Important fact: nonlinear optimization problem in its general form is

numerically intractable!

Analytical results

  • First order necessary condition:

if $x^*$ is a local minimum point of the differentiable function $f(x)$, then $$ f'(x^*) = 0 $$

  • Second order necessary condition:

if $x^*$ is a local minimum point of the twice differentiable function $f(x)$, then

$$ f'(x^*) = 0 \quad \text{и} \quad f''(x^*) \succeq 0 $$
  • Sufficient condition:

Assume $f(x)$ is twice differentiable function and $x^*$ satisfies the following condition

$$ f'(x^*) = 0 \quad f''(x^*) \succ 0, $$

then $x^*$ is a strict local minimum point of function $f(x)$.

Remark: check that you can prove these claims!

Features of numerical solutions

  1. Exact solution of the given problem is impossible due to precision of machine arithmetic
  2. It is necessary to define the way to check if current point is a solution or not
  3. It is necessary to define what information about the problem is stored

General iterative scheme

Given: initial guess $x$, required tolerance $\varepsilon$.

def GeneralScheme(x, epsilon):

    while StopCriterion(x) > epsilon:

        OracleResponse = RequestOracle(x)

        UpdateInformation(I, x, OracleResponse)

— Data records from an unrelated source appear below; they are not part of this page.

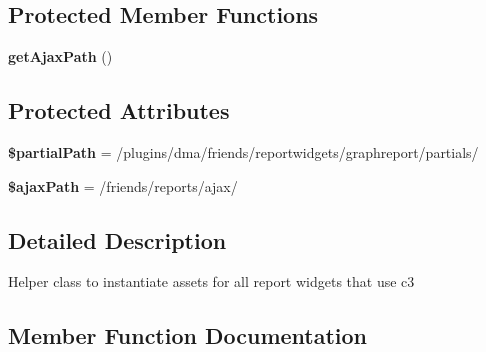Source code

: \subsection*{Protected Member Functions}
\begin{DoxyCompactItemize}
\item 
\hypertarget{classDMA_1_1Friends_1_1ReportWidgets_1_1GraphReport_ac68b6e08f9826d30c2aa23aa3cc54854}{}{\bfseries get\+Ajax\+Path} ()\label{classDMA_1_1Friends_1_1ReportWidgets_1_1GraphReport_ac68b6e08f9826d30c2aa23aa3cc54854}

\end{DoxyCompactItemize}
\subsection*{Protected Attributes}
\begin{DoxyCompactItemize}
\item 
\hypertarget{classDMA_1_1Friends_1_1ReportWidgets_1_1GraphReport_ae3d93edd42d9e767b4489f3df2ff6173}{}{\bfseries \$partial\+Path} = \textquotesingle{}/plugins/dma/friends/reportwidgets/graphreport/partials/\textquotesingle{}\label{classDMA_1_1Friends_1_1ReportWidgets_1_1GraphReport_ae3d93edd42d9e767b4489f3df2ff6173}

\item 
\hypertarget{classDMA_1_1Friends_1_1ReportWidgets_1_1GraphReport_a0da3cb0b678025e674295784c6129772}{}{\bfseries \$ajax\+Path} = \textquotesingle{}/friends/reports/ajax/\textquotesingle{}\label{classDMA_1_1Friends_1_1ReportWidgets_1_1GraphReport_a0da3cb0b678025e674295784c6129772}

\end{DoxyCompactItemize}


\subsection{Detailed Description}
Helper class to instantiate assets for all report widgets that use c3 

\subsection{Member Function Documentation}
\hypertarget{classDMA_1_1Friends_1_1ReportWidgets_1_1GraphReport_a750a6e7451bc98f22bdb38e3ad091bb7}{}
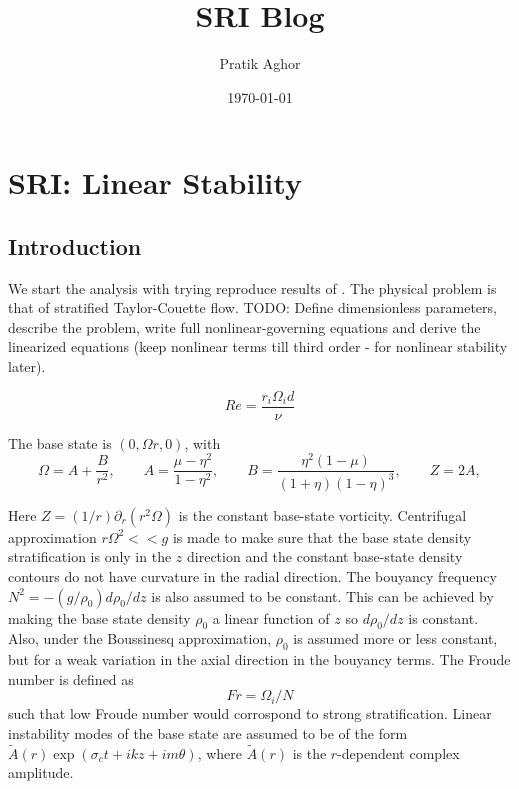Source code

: \documentclass{article}
\author{Pratik Aghor}
\title{SRI Blog}
\date{\today}  %
\begin{document}
\maketitle
\section*{SRI: Linear Stability}
\subsection*{Introduction}

We start the analysis with trying reproduce results of \cite{robins2020viscous}. The physical problem is that of stratified Taylor-Couette flow. 
TODO: Define dimensionless parameters, describe the problem, write full nonlinear-governing equations and derive the linearized equations (keep nonlinear terms till third order - for nonlinear stability later).

\begin{equation}\label{def:Re}
 Re = \frac{r_{i}\Omega_{i}d}{\nu}
\end{equation}

The base state is $(0, \Omega r, 0)$, with 
 \noindent
\begin{equation}
\Omega = A + \frac{B}{r^{2}},
\qquad
A = \frac{\mu - \eta^{2}}{1-\eta^{2}},
\qquad
B = \frac{\eta^{2}(1-\mu)}{(1+\eta)(1-\eta)^{3}},
\qquad
Z = 2A,
\label{eqn:base_state}
\end{equation}

Here $Z = (1/r) \partial_{r}(r^{2}\Omega)$ is the constant base-state vorticity. 
Centrifugal approximation $r\Omega^{2}<<g$ is made to make sure that the base state density stratification is only in the $z$ direction and the constant base-state density contours do not have curvature in the radial direction. The bouyancy frequency $N^{2} = -(g/\rho_{0})d\rho_{0}/dz$ is also assumed to be constant. This can be achieved by making the base state density $\rho_{0}$ a linear function of $z$ so $d\rho_{0}/dz$ is constant. Also, under the Boussinesq approximation, $\rho_{0}$ is assumed more or less constant, but for a weak variation in the axial direction in the bouyancy terms. The Froude number is defined as 
\begin{equation}\label{def:Fr}
 Fr = \Omega_{i}/N
\end{equation}
such that low Froude number would corrospond to strong stratification. Linear instability modes of the base state are assumed to be of the form  $\tilde{A}(r) \exp{(\sigma_{c}t + i k z + i m \theta)}$, where $\tilde{A}(r)$ is the $r$-dependent complex amplitude. 
\end{document}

        x = NextPoint(I, x)

    return x

Questions

  1. What are the possible stopping criteria?
  2. What is an oracle and what is it for?
  3. What is information model?
  4. How to get next point?

Stopping criteria

  1. Convergence in $x$: $$ \| x_k - x^* \|_2 < \varepsilon $$
  2. Convergence in $f$: $$ \| f_k - f^* \|_2 < \varepsilon $$
  3. Necessary condition $$ \| f'(x_k) \|_2 < \varepsilon $$

But we don't know $x^*$!

Then $$ \|x_{k+1} - x_k \| = \|x_{k+1} - x_k + x^* - x^* \| \leq \|x_{k+1} - x^* \| + \| x_k - x^* \| \leq 2\varepsilon $$

The same is true for the convergence in $f$, but sometimes $f^*$ can be estimated!

Remark: better practise is to use relative difference in argument and functional, for example $\dfrac{\|x_{k+1} - x_k \|_2}{\| x_k \|_2}$

What is oracle?

Definition: oracle is some abstact machine that responses on the sequaential method requests

OOP analogy:

  • oracle is a virtual method of the base class
  • every problem is derived class
  • oracle is defined for every particular problem according to the declaration in the base class

Black box concept

  1. Iterative method can use only oracle responses
  2. Oracle responses are local

Information about the problem

  1. Every oracle response gives local information about function behaviour in the given point
  2. After aggregation of the oracle responses, we update global information about objective function:
    • curvature
    • descent direction
    • etc

Compute next point

$$ x_{k+1} = x_{k} + \alpha_k h_k $$
  • Line search: fix direction $h_k$ and search for this direction the optimal value of $\alpha_k$
  • Trust region method: fix appropriate size of region in some norm $\| \cdot \| \leq \alpha$ and model of the objective function, which is a good approximation in the considered region. Next, we search direction $h_k$, that minimizes the chosen model of the objective function and does not lead to the point $x_k + h_k$ lying outside of the considered region

Questions:

  1. How to choose $\alpha_k$?
  2. How to choose $h_k$?
  3. How to choose model?
  4. How to choose region?
  5. How to choose region size?

In this course we consider only line search methods!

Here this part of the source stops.